Bunny waved his hand. “Save it. I’m going to move up the release date. Before anybody remembers. So a spread will come in handy. By the pool, wasn’t it?”

“The picture’s ready?”

“Just the prints. I can pull a booking at the Egyptian.”

“Not Rosemary’s.”

Bunny looked over. “No, not Rosemary’s. We haven’t booked that yet.”

“You can. There’s not going to be any trouble.”

“Is that what this is all about? The girlfriend? Not both of you. Double dunking? You don’t find that a little tawdry?”

“I just said-”

“Like one of those loops where they leave their socks on.”

Ben just looked, waiting.

“As a matter of fact, we haven’t booked it because we’re doing some retakes. I think we can fix it.”

“No other reason.”

“No other reason. Now that you’ve chased all the storm clouds away. What else are you going to do for us? Just so I’m ready.”

“Mr. Jenkins?” A secretary came up to them. “The union’s here. About the musicians.”

“Right there,” Bunny said.

“Musicians? I thought Continental didn’t do musicals.”

“We didn’t have Julie before. She’s good. And we signed her cheap. It’s worth a shot.” Already head of the studio.

“Sam’ll be happy.”

“Well, there’s that, too,” Bunny said, dismissive, moving away. He opened the paper again, then shook his head. “No more stunts? Please.”

“He lied to you.”

Bunny handed Ben the paper. “Everybody lies to me. Mr. L will be pleased anyway. Like a one-two punch team, aren’t you?” He looked up at him. “Fay said you saved his life.”

“She’s exaggerating. I was just there.”

“He’ll be grateful,” Bunny said, his voice flat.

Henderson turned up an hour later.

“Everywhere I look, what do I see?” he said, tossing the paper on Ben’s desk. “You all over the page.”

The paper had landed with the bottom half faceup. A picture Ben hadn’t noticed before, pushed below the fold by the Minot story: Kaltenbach at a press conference in Berlin, surrounded by men in bulky suits.

“I didn’t know you guys read the papers,” Ben said.

“You’ve got a mouth for brains, anybody ever tell you?

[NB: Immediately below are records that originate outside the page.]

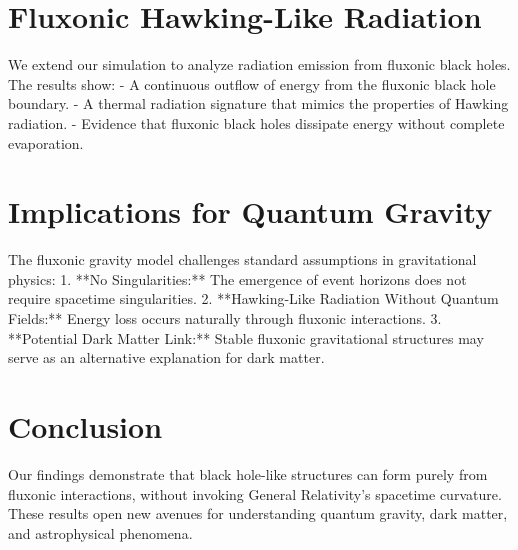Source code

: \documentclass{article}
\begin{document}
\section{Fluxonic Hawking-Like Radiation}
We extend our simulation to analyze radiation emission from fluxonic black holes. The results show:
- A continuous outflow of energy from the fluxonic black hole boundary.
- A thermal radiation signature that mimics the properties of Hawking radiation.
- Evidence that fluxonic black holes dissipate energy without complete evaporation.

\section{Implications for Quantum Gravity}
The fluxonic gravity model challenges standard assumptions in gravitational physics:
1. **No Singularities:** The emergence of event horizons does not require spacetime singularities.
2. **Hawking-Like Radiation Without Quantum Fields:** Energy loss occurs naturally through fluxonic interactions.
3. **Potential Dark Matter Link:** Stable fluxonic gravitational structures may serve as an alternative explanation for dark matter.

\section{Conclusion}
Our findings demonstrate that black hole-like structures can form purely from fluxonic interactions, without invoking General Relativity’s spacetime curvature. These results open new avenues for understanding quantum gravity, dark matter, and astrophysical phenomena.
\end{document}
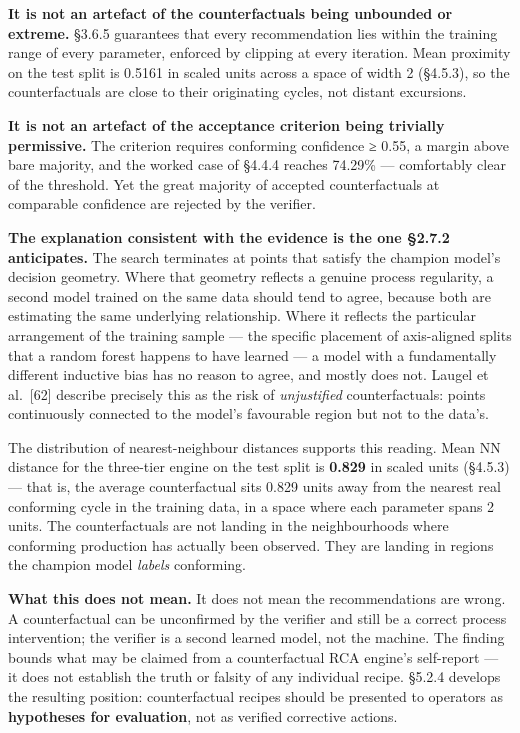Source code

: \textbf{It is not an artefact of the counterfactuals being unbounded or extreme.} §3.6.5 guarantees that every recommendation lies within the training range of every parameter, enforced by clipping at every iteration. Mean proximity on the test split is 0.5161 in scaled units across a space of width 2 (§4.5.3), so the counterfactuals are close to their originating cycles, not distant excursions.

\textbf{It is not an artefact of the acceptance criterion being trivially permissive.} The criterion requires conforming confidence ≥ 0.55, a margin above bare majority, and the worked case of §4.4.4 reaches 74.29\% --- comfortably clear of the threshold. Yet the great majority of accepted counterfactuals at comparable confidence are rejected by the verifier.

\textbf{The explanation consistent with the evidence is the one §2.7.2 anticipates.} The search terminates at points that satisfy the champion model's decision geometry. Where that geometry reflects a genuine process regularity, a second model trained on the same data should tend to agree, because both are estimating the same underlying relationship. Where it reflects the particular arrangement of the training sample --- the specific placement of axis-aligned splits that a random forest happens to have learned --- a model with a fundamentally different inductive bias has no reason to agree, and mostly does not. Laugel et al.~{[}62{]} describe precisely this as the risk of \emph{unjustified} counterfactuals: points continuously connected to the model's favourable region but not to the data's.

The distribution of nearest-neighbour distances supports this reading. Mean NN distance for the three-tier engine on the test split is \textbf{0.829} in scaled units (§4.5.3) --- that is, the average counterfactual sits 0.829 units away from the nearest real conforming cycle in the training data, in a space where each parameter spans 2 units. The counterfactuals are not landing in the neighbourhoods where conforming production has actually been observed. They are landing in regions the champion model \emph{labels} conforming.

\textbf{What this does not mean.} It does not mean the recommendations are wrong. A counterfactual can be unconfirmed by the verifier and still be a correct process intervention; the verifier is a second learned model, not the machine. The finding bounds what may be claimed from a counterfactual RCA engine's self-report --- it does not establish the truth or falsity of any individual recipe. §5.2.4 develops the resulting position: counterfactual recipes should be presented to operators as \textbf{hypotheses for evaluation}, not as verified corrective actions.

Let’s take a walk.”

“You can give me the lecture right here. Don’t worry, there isn’t any more. The Bureau isn’t going to come into it. If that’s what-”

“Give me a preview. Tomorrow’s edition.”

“This is it.”

“That’s not what it says.”

“We don’t need any more. Once they see this, they’ll come running. Look how fast you got here.”

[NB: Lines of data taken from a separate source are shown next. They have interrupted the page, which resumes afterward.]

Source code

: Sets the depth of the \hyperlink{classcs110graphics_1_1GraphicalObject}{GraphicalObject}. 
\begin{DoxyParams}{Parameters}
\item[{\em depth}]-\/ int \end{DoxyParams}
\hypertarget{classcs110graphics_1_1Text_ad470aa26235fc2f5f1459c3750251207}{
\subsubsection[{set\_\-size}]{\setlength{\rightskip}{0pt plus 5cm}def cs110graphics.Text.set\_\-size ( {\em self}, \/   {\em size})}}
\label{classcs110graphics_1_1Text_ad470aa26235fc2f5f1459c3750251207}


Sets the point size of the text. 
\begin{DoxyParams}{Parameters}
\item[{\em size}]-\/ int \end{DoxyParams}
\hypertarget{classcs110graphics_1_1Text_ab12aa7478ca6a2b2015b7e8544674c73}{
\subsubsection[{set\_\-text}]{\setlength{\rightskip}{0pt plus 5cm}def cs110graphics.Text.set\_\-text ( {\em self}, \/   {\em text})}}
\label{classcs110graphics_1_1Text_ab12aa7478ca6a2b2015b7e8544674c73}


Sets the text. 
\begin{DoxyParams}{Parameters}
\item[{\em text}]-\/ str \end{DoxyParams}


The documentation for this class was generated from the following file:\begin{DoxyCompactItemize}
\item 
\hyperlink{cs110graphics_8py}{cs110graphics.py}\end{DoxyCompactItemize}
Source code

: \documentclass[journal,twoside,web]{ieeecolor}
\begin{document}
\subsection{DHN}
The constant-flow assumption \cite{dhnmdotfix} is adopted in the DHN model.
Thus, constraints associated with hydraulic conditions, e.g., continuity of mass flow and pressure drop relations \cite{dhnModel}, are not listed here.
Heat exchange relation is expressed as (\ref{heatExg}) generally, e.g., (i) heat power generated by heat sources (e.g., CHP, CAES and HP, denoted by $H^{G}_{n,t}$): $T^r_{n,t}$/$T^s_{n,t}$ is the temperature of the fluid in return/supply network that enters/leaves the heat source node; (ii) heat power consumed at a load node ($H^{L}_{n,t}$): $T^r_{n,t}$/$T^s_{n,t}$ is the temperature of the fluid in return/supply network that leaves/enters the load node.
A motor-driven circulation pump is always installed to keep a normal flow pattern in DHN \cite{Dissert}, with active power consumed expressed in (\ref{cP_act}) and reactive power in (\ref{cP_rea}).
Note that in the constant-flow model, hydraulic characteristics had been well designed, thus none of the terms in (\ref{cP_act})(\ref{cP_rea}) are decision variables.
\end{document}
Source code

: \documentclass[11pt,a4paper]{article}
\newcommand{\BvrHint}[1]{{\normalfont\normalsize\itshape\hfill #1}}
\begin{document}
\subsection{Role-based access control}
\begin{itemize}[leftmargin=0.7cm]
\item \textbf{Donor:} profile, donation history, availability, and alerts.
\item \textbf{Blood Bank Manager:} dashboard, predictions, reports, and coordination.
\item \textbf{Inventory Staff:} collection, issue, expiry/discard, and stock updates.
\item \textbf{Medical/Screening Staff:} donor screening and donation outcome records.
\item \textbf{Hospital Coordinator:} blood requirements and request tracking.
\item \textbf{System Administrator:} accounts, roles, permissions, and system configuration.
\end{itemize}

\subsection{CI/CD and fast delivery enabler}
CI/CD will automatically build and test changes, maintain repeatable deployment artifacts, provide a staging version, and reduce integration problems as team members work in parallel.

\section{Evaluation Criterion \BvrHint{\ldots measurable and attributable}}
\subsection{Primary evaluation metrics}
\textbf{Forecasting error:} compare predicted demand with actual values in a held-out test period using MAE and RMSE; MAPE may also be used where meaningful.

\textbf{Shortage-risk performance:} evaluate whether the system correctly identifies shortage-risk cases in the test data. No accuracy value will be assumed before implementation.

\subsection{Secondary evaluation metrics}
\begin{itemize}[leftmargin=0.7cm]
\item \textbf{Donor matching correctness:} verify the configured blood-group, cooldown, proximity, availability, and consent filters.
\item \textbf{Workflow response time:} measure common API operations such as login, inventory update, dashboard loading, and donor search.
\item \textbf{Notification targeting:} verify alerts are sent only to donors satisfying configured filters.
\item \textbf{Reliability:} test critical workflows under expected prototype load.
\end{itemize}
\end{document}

Henderson stared at him. Ben picked up the paper, scanning the Kaltenbach piece.

“So he made it.”

“You didn’t see it? He denounced Ostermann. A real German would come back, build a new Germany. Ostermann’s a ‘cosmopolitan.’ Not even a German anymore.”

“They made him say it.”

“They’ll make him say a lot of things. Drove himself to Mexico. Funny, isn’t it, since he couldn’t drive.”

“Couldn’t he? Who told you that? Danny?”

Henderson motioned his head toward the door. “Show me the lot.”

Ben took him past the sound stages to the New York street, empty today, the brownstone fronts as silent as a ghost town.

“You’re trying to get yourself killed,” Henderson said.

“That was the idea, wasn’t it?”

“The idea was to find your brother’s mailman. Make him come after the list. Not after you.”

“When did you get all protective? They’ve already tried once. We both knew how this was going to work.”

“Not by going to the papers.”

“What are you worried about? That I’m going to embarrass the Bureau? Give away state secrets?”

“What state secrets.”

“That’s right. There is no list.”

“It’s classified,” Henderson said evenly. “It has to stay that way.”

“It will. You think I’d tell Polly? I’m that crazy?”